All entries must be repeated exactly. No picture should appear in the result.

-------- Information given

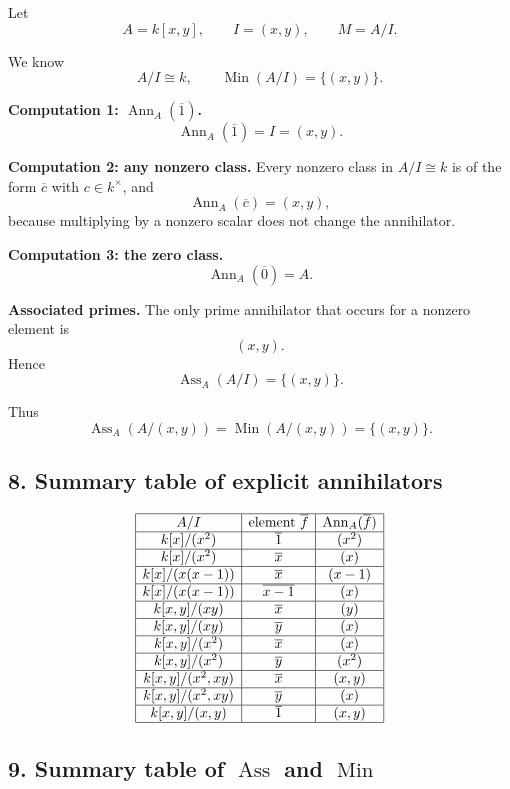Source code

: \documentclass[12pt,a4paper]{article}
\theoremstyle{notespace}
\DeclareMathOperator{\Ass}{Ass}
\DeclareMathOperator{\Ann}{Ann}
\DeclareMathOperator{\Min}{Min}
\begin{document}
Let
\[
A=k[x,y],\qquad I=(x,y),\qquad M=A/I.
\]

We know
\[
A/I\cong k,
\qquad
\Min(A/I)=\{(x,y)\}.
\]

\textbf{Computation 1: \(\Ann_A(\overline 1)\).}
\[
\Ann_A(\overline 1)=I=(x,y).
\]

\textbf{Computation 2: any nonzero class.}
Every nonzero class in \(A/I\cong k\) is of the form \(\overline c\) with \(c\in k^\times\), and
\[
\Ann_A(\overline c)=(x,y),
\]
because multiplying by a nonzero scalar does not change the annihilator.

\textbf{Computation 3: the zero class.}
\[
\Ann_A(\overline 0)=A.
\]

\textbf{Associated primes.}
The only prime annihilator that occurs for a nonzero element is
\[
(x,y).
\]
Hence
\[
\Ass_A(A/I)=\{(x,y)\}.
\]

Thus
\[
\Ass_A(A/(x,y))=\Min(A/(x,y))=\{(x,y)\}.
\]

\subsection{8. Summary table of explicit annihilators}

\[
\begin{array}{|c|c|c|}
	\hline
	A/I & \text{element } \overline f & \Ann_A(\overline f) \\
	\hline
	k[x]/(x^2) & \overline 1 & (x^2) \\
	\hline
	k[x]/(x^2) & \overline x & (x) \\
	\hline
	k[x]/(x(x-1)) & \overline x & (x-1) \\
	\hline
	k[x]/(x(x-1)) & \overline{x-1} & (x) \\
	\hline
	k[x,y]/(xy) & \overline x & (y) \\
	\hline
	k[x,y]/(xy) & \overline y & (x) \\
	\hline
	k[x,y]/(x^2) & \overline x & (x) \\
	\hline
	k[x,y]/(x^2) & \overline y & (x^2) \\
	\hline
	k[x,y]/(x^2,xy) & \overline x & (x,y) \\
	\hline
	k[x,y]/(x^2,xy) & \overline y & (x) \\
	\hline
	k[x,y]/(x,y) & \overline 1 & (x,y) \\
	\hline
\end{array}
\]

\subsection{9. Summary table of \(\Ass\) and \(\Min\)}
\end{document}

----------------

▸ Your response
Source code

: \documentclass[12pt,a4paper]{article}
\theoremstyle{notespace}
\DeclareMathOperator{\Ass}{Ass}
\DeclareMathOperator{\Ann}{Ann}
\DeclareMathOperator{\Min}{Min}
\begin{document}
Let
\[
A=k[x,y],\qquad I=(x,y),\qquad M=A/I.
\]

We know
\[
A/I\cong k,
\qquad
\Min(A/I)=\{(x,y)\}.
\]

\textbf{Computation 1: \(\Ann_A(\overline 1)\).}
\[
\Ann_A(\overline 1)=I=(x,y).
\]

\textbf{Computation 2: any nonzero class.}
Every nonzero class in \(A/I\cong k\) is of the form \(\overline c\) with \(c\in k^\times\), and
\[
\Ann_A(\overline c)=(x,y),
\]
because multiplying by a nonzero scalar does not change the annihilator.

\textbf{Computation 3: the zero class.}
\[
\Ann_A(\overline 0)=A.
\]

\textbf{Associated primes.}
The only prime annihilator that occurs for a nonzero element is
\[
(x,y).
\]
Hence
\[
\Ass_A(A/I)=\{(x,y)\}.
\]

Thus
\[
\Ass_A(A/(x,y))=\Min(A/(x,y))=\{(x,y)\}.
\]

\subsection{8. Summary table of explicit annihilators}

\[
\begin{array}{|c|c|c|}
	\hline
	A/I & \text{element } \overline f & \Ann_A(\overline f) \\
	\hline
	k[x]/(x^2) & \overline 1 & (x^2) \\
	\hline
	k[x]/(x^2) & \overline x & (x) \\
	\hline
	k[x]/(x(x-1)) & \overline x & (x-1) \\
	\hline
	k[x]/(x(x-1)) & \overline{x-1} & (x) \\
	\hline
	k[x,y]/(xy) & \overline x & (y) \\
	\hline
	k[x,y]/(xy) & \overline y & (x) \\
	\hline
	k[x,y]/(x^2) & \overline x & (x) \\
	\hline
	k[x,y]/(x^2) & \overline y & (x^2) \\
	\hline
	k[x,y]/(x^2,xy) & \overline x & (x,y) \\
	\hline
	k[x,y]/(x^2,xy) & \overline y & (x) \\
	\hline
	k[x,y]/(x,y) & \overline 1 & (x,y) \\
	\hline
\end{array}
\]

\subsection{9. Summary table of \(\Ass\) and \(\Min\)}
\end{document}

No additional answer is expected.